Work to complete: Write out the entries below exactly, starting at the first line and stopping after the line that contains "2. Use the pop-up flow."; skip all pictures.

(Plain-text document sources)
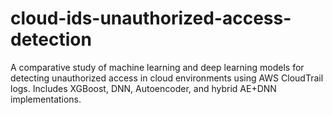 # cloud-ids-unauthorized-access-detection
A comparative study of machine learning and deep learning models for detecting unauthorized access in cloud environments using AWS CloudTrail logs. Includes XGBoost, DNN, Autoencoder, and hybrid AE+DNN implementations.
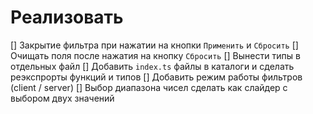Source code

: # Реализовать

[] Закрытие фильтра при нажатии на кнопки `Применить` и `Сбросить`
[] Очищать поля после нажатия на кнопку `Сбросить`
[] Вынести типы в отдельных файл
[] Добавить `index.ts` файлы в каталоги и сделать реэкспрорты функций и типов
[] Добавить режим работы фильтров (client / server)
[] Выбор диапазона чисел сделать как слайдер с выбором двух значений
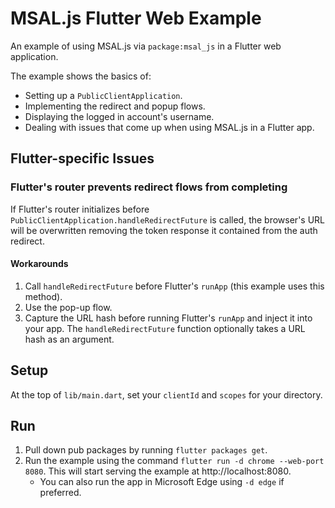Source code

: # MSAL.js Flutter Web Example

An example of using MSAL.js via `package:msal_js` in a Flutter web application.

The example shows the basics of:
- Setting up a `PublicClientApplication`.
- Implementing the redirect and popup flows.
- Displaying the logged in account's username.
- Dealing with issues that come up when using MSAL.js in a Flutter app.

## Flutter-specific Issues

### Flutter's router prevents redirect flows from completing
If Flutter's router initializes before `PublicClientApplication.handleRedirectFuture` is called, the browser's URL will be overwritten removing the token response it contained from the auth redirect.

#### Workarounds
1. Call `handleRedirectFuture` before Flutter's `runApp` (this example uses this method).
2. Use the pop-up flow.
3. Capture the URL hash before running Flutter's `runApp` and inject it into your app. The `handleRedirectFuture` function optionally takes a URL hash as an argument.

## Setup

At the top of `lib/main.dart`, set your `clientId` and `scopes` for your directory.

## Run

1. Pull down pub packages by running `flutter packages get`.
2. Run the example using the command `flutter run -d chrome --web-port 8080`.
This will start serving the example at http://localhost:8080.
    - You can also run the app in Microsoft Edge using `-d edge` if preferred.
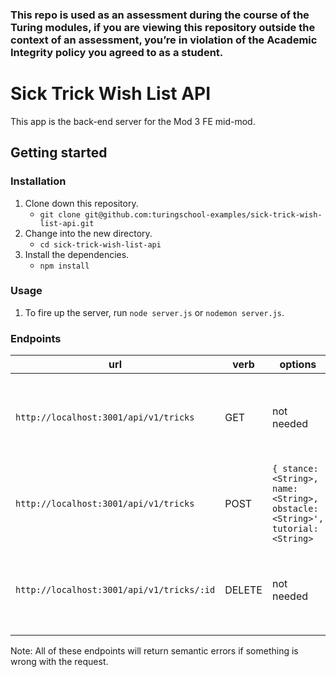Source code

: ### This repo is used as an assessment during the course of the Turing modules, if you are viewing this repository outside the context of an assessment, you’re in violation of the Academic Integrity policy you agreed to as a student.

# Sick Trick Wish List API

This app is the back-end server for the Mod 3 FE mid-mod.

## Getting started

### Installation

1. Clone down this repository.
    - `git clone git@github.com:turingschool-examples/sick-trick-wish-list-api.git`
2. Change into the new directory.
    - `cd sick-trick-wish-list-api`
3. Install the dependencies.
    - `npm install`

### Usage

1. To fire up the server, run `node server.js` or `nodemon server.js`.

### Endpoints

| url | verb | options | sample response |
| ----|------|---------|---------------- |
| `http://localhost:3001/api/v1/tricks` | GET | not needed | Array of all existing tricks: `[{ stance: 'regular', name: 'kickflip', obstacle: 'flat ground', tutorial: 'www.learn2skate.com', id: 1}]` |
| `http://localhost:3001/api/v1/tricks` | POST | `{ stance: <String>, name: <String>, obstacle: <String>', tutorial: <String>` | New birthday: `{stance: 'switch', name: 'heelflip', obstacle: 'flat ground', tutorial: 'www.learn2skate.com', id: 2}` |
| `http://localhost:3001/api/v1/tricks/:id` | DELETE | not needed | Array of all remaining tricks: `[{ stance: 'regular', name: 'kickflip', obstacle: 'flat ground', tutorial: 'www.learn2skate.com', id: 1}]` |


Note: All of these endpoints will return semantic errors if something is wrong with the request.

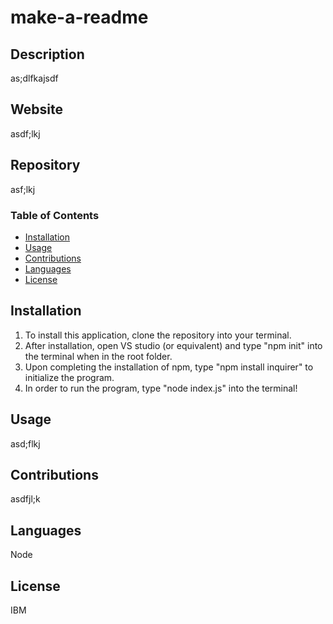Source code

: # make-a-readme
  ## Description
  as;dlfkajsdf

  ## Website
  asdf;lkj

  ## Repository
  asf;lkj

  ### Table of Contents
  - [Installation](#installation)
  - [Usage](#usage)
  - [Contributions](#contributions)
  - [Languages](#languages)
  - [License](#license)

  ## Installation
  1. To install this application, clone the repository into your terminal.
  2. After installation, open VS studio (or equivalent) and type "npm init" into the terminal when in the root folder.
  3. Upon completing the installation of npm, type "npm install inquirer" to initialize the program.
  4. In order to run the program, type "node index.js" into the terminal!

  ## Usage
  asd;flkj

  ## Contributions
  asdfjl;k

  ## Languages
  Node

  ## License
  IBM

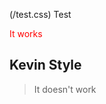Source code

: (/test.css)
Test
 <p style="color: red;">It works</p>
 <h2>Kevin Style</h2>

 <blockquote>
 It doesn't work
 </blockquote>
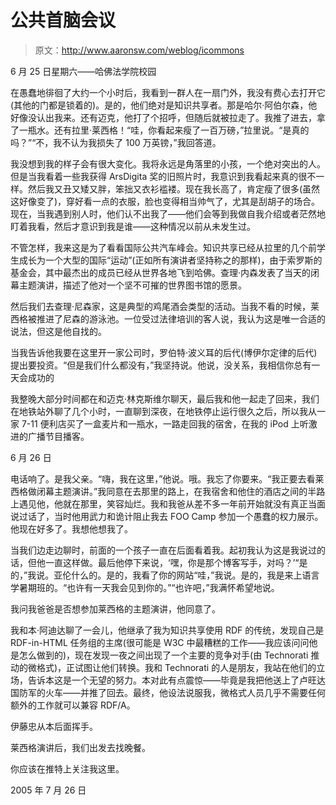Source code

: # 公共首脑会议

> 原文：<http://www.aaronsw.com/weblog/icommons>

6 月 25 日星期六——哈佛法学院校园

在愚蠢地徘徊了大约一个小时后，我看到一群人在一扇门外，我没有费心去打开它(其他的门都是锁着的)。是的，他们绝对是知识共享者。那是哈尔·阿伯尔森，他好像没认出我来。还有迈克，他打了个招呼，但随后就被拉走了。我推了进去，拿了一瓶水。还有拉里·莱西格！“哇，你看起来瘦了一百万磅，”拉里说。“是真的吗？”“不，我不认为我损失了 100 万英镑，”我回答道。

我没想到我的样子会有很大变化。我将永远是角落里的小孩，一个绝对突出的人。但是当我看着一些我获得 ArsDigita 奖的旧照片时，我意识到我看起来真的很不一样。然后我又丑又矮又胖，笨拙又衣衫褴褛。现在我长高了，肯定瘦了很多(虽然这好像变了)，穿好看一点的衣服，脸也变得相当帅气了，尤其是刮胡子的场合。现在，当我遇到别人时，他们认不出我了——他们会等到我做自我介绍或者茫然地盯着我看，然后才意识到我是谁——这种情况以前从未发生过。

不管怎样，我来这是为了看看国际公共汽车峰会。知识共享已经从拉里的几个前学生成长为一个大型的国际“运动”(正如所有演讲者坚持称之的那样)，由于索罗斯的基金会，其中最杰出的成员已经从世界各地飞到哈佛。查理·内森发表了当天的闭幕主题演讲，描述了他对一个坚不可摧的世界图书馆的愿景。

然后我们去查理·尼森家，这是典型的鸡尾酒会类型的活动。当我不看的时候，莱西格被推进了尼森的游泳池。一位受过法律培训的客人说，我认为这是唯一合适的说法，但这是他自找的。

当我告诉他我要在这里开一家公司时，罗伯特·波义耳的后代(博伊尔定律的后代)提出要投资。“但是我们什么都没有，”我坚持说。他说，没关系，我相信你总有一天会成功的

我整晚大部分时间都在和迈克·林克斯维尔聊天，最后我和他一起走了回来，我们在地铁站外聊了几个小时，一直聊到深夜，在地铁停止运行很久之后，所以我从一家 7-11 便利店买了一盒麦片和一瓶水，一路走回我的宿舍，在我的 iPod 上听激进的广播节目播客。

6 月 26 日

电话响了。是我父亲。“嗨，我在这里，”他说。哦。我忘了你要来。“我正要去看莱西格做闭幕主题演讲。”我同意在去那里的路上，在我宿舍和他住的酒店之间的半路上遇见他，他就在那里，笑容灿烂。我和我爸从差不多一年前开始就没有真正当面说过话了，当时他用武力和诡计阻止我去 FOO Camp 参加一个愚蠢的权力展示。他现在好多了。我想他想我了。

当我们边走边聊时，前面的一个孩子一直在后面看着我。起初我认为这是我说过的话，但他一直这样做。最后他停下来说，‘嘿，你是那个博客写手，对吗？’“是的，”我说。亚伦什么的。是的，我看了你的网站“哇，”我说。是的，我是来上语言学暑期班的。“也许有一天我会见到你的。”“也许吧，”我满怀希望地说。

我问我爸爸是否想参加莱西格的主题演讲，他同意了。

我和本·阿迪达聊了一会儿，他继承了我为知识共享使用 RDF 的传统，发现自己是 RDF-in-HTML 任务组的主席(很可能是 W3C 中最糟糕的工作——我应该问问他是怎么做到的)，现在发现一夜之间出现了一个主要的竞争对手(由 Technorati 推动的微格式)，正试图让他们转换。我和 Technorati 的人是朋友，我站在他们的立场，告诉本这是一个无望的努力。本对此有点震惊——毕竟是我把他送上了卢旺达国防军的火车——并推了回去。最终，他设法说服我，微格式人员几乎不需要任何额外的工作就可以兼容 RDF/A。

伊藤忠从本后面挥手。

莱西格演讲后，我们出发去找晚餐。

你应该在推特上关注我这里。

2005 年 7 月 26 日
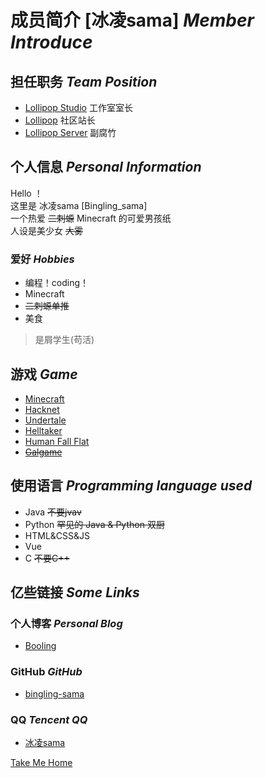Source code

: # 成员简介 [冰凌sama] *Member Introduce*

## 担任职务 *Team Position*

- [Lollipop Studio](/) 工作室室长
- [Lollipop]() 社区站长
- [Lollipop Server]() 副腐竹

## 个人信息 *Personal Information*

Hello ！   
这里是 冰凌sama [Bingling_sama]    
一个热爱 ~~二刺螈~~ Minecraft 的可爱男孩纸   
人设是美少女 ~~大雾~~   

### 爱好 *Hobbies* 

- 编程！coding！
- Minecraft
- ~~二刺螈单推~~
- 美食
> 是屑学生(苟活)

## 游戏 *Game*

- [Minecraft](https://minecraft.net)
- [Hacknet](https://store.steampowered.com/app/365450/Hacknet)
- [Undertale](https://store.steampowered.com/app/391540/Undertale)
- [Helltaker](https://store.steampowered.com/app/1289310/Helltaker)
- [Human Fall Flat](https://store.steampowered.com/app/477160/__Human_Fall_Flat)
- ~~[Galgame](bushi)~~

## 使用语言 *Programming language used*

- Java ~~不要jvav~~
- Python ~~罕见的 Java & Python 双厨~~
- HTML&CSS&JS
- Vue
- C ~~不要C++~~

## 亿些链接 *Some Links*

### 个人博客 *Personal Blog*

- [Booling](https://www.booling.cn/)

### GitHub *GitHub*

- [bingling-sama](https://github.com/bingling-sama/)

### QQ *Tencent QQ*

- [冰凌sama](http://wpa.qq.com/msgrd?v=3&uin=2082152212&site=qq&menu=yes)

[Take Me Home](/)


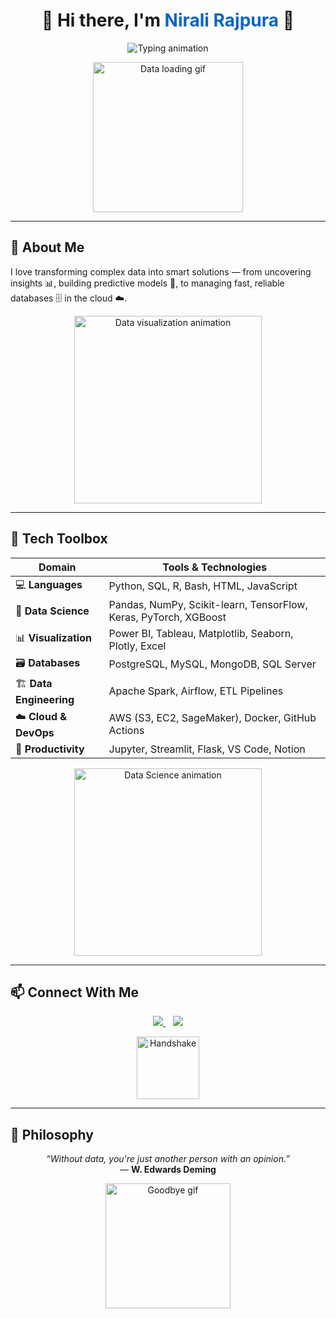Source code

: <!-- TITLE -->
<h1 align="center">👋 Hi there, I'm <span style="color:#0a66c2;">Nirali Rajpura</span> 💫</h1>

<!-- ANIMATED TYPING -->
<p align="center">
  <img src="https://readme-typing-svg.demolab.com?font=Fira+Code&weight=500&pause=1000&color=0A66C2&center=true&width=600&lines=Data+Scientist+%F0%9F%94%AE;Data+Analyst+%F0%9F%93%8A;Database+Administrator+%F0%9F%97%83%EF%B8%8F;Transforming+Data+into+Decisions+%F0%9F%9A%80" alt="Typing animation" />
</p>

<!-- INTRO GIF -->
<p align="center">
  <img src="https://media.giphy.com/media/f3iwJFOVOwuy7K6FFw/giphy.gif" width="240" alt="Data loading gif" />
</p>

---

## 🧠 About Me

I love transforming complex data into smart solutions — from uncovering insights 📊, building predictive models 🤖, to managing fast, reliable databases 🗄️ in the cloud ☁️.

<p align="center">
  <img src="https://media.giphy.com/media/26xBukh1Ian2c58RO/giphy.gif" width="300" alt="Data visualization animation" />
</p>

---

## 🧰 Tech Toolbox

| **Domain**           | **Tools & Technologies** |
|----------------------|--------------------------|
| 💻 **Languages**      | Python, SQL, R, Bash, HTML, JavaScript |
| 🧠 **Data Science**   | Pandas, NumPy, Scikit-learn, TensorFlow, Keras, PyTorch, XGBoost |
| 📊 **Visualization**  | Power BI, Tableau, Matplotlib, Seaborn, Plotly, Excel |
| 🗃️ **Databases**      | PostgreSQL, MySQL, MongoDB, SQL Server |
| 🏗️ **Data Engineering**| Apache Spark, Airflow, ETL Pipelines |
| ☁️ **Cloud & DevOps** | AWS (S3, EC2, SageMaker), Docker, GitHub Actions |
| 🧰 **Productivity**   | Jupyter, Streamlit, Flask, VS Code, Notion |

<!-- TOOL GIF -->
<p align="center">
  <img src="https://media.giphy.com/media/qgQUggAC3Pfv687qPC/giphy.gif" width="300px" alt="Data Science animation" />
</p>

---

## 📫 Connect With Me

<p align="center">
  <a href="https://www.linkedin.com/in/nirali-rajpura/" target="_blank">
    <img src="https://img.shields.io/badge/LinkedIn-Nirali%20Rajpura-0A66C2?logo=linkedin&logoColor=white&style=for-the-badge" />
  </a>
  &nbsp;&nbsp;
  <a href="mailto:rajpuranirali@gmail.com">
    <img src="https://img.shields.io/badge/Gmail-rajpuranirali-D14836?logo=gmail&logoColor=white&style=for-the-badge" />
  </a>
</p>

<!-- CONNECT GIF -->
<p align="center">
  <img src="https://media.giphy.com/media/hvRJCLFzcasrR4ia7z/giphy.gif" width="100px" alt="Handshake" />
</p>

---

## 🧭 Philosophy

<p align="center">
  <em>“Without data, you're just another person with an opinion.”</em><br>
  — <strong>W. Edwards Deming</strong>
</p>

<!-- OUTRO GIF -->
<p align="center">
  <img src="https://media.giphy.com/media/L8K62iTDkzGX6/giphy.gif" width="200px" alt="Goodbye gif" />
</p>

Written response:
 # cloud-ids-unauthorized-access-detection
A comparative study of machine learning and deep learning models for detecting unauthorized access in cloud environments using AWS CloudTrail logs. Includes XGBoost, DNN, Autoencoder, and hybrid AE+DNN implementations.
Source code

: # Реализовать

[] Закрытие фильтра при нажатии на кнопки `Применить` и `Сбросить`
[] Очищать поля после нажатия на кнопку `Сбросить`
[] Вынести типы в отдельных файл
[] Добавить `index.ts` файлы в каталоги и сделать реэкспрорты функций и типов
[] Добавить режим работы фильтров (client / server)
[] Выбор диапазона чисел сделать как слайдер с выбором двух значений
Source code

: # MSAL.js Flutter Web Example

An example of using MSAL.js via `package:msal_js` in a Flutter web application.

The example shows the basics of:
- Setting up a `PublicClientApplication`.
- Implementing the redirect and popup flows.
- Displaying the logged in account's username.
- Dealing with issues that come up when using MSAL.js in a Flutter app.

## Flutter-specific Issues

### Flutter's router prevents redirect flows from completing
If Flutter's router initializes before `PublicClientApplication.handleRedirectFuture` is called, the browser's URL will be overwritten removing the token response it contained from the auth redirect.

#### Workarounds
1. Call `handleRedirectFuture` before Flutter's `runApp` (this example uses this method).
2. Use the pop-up flow.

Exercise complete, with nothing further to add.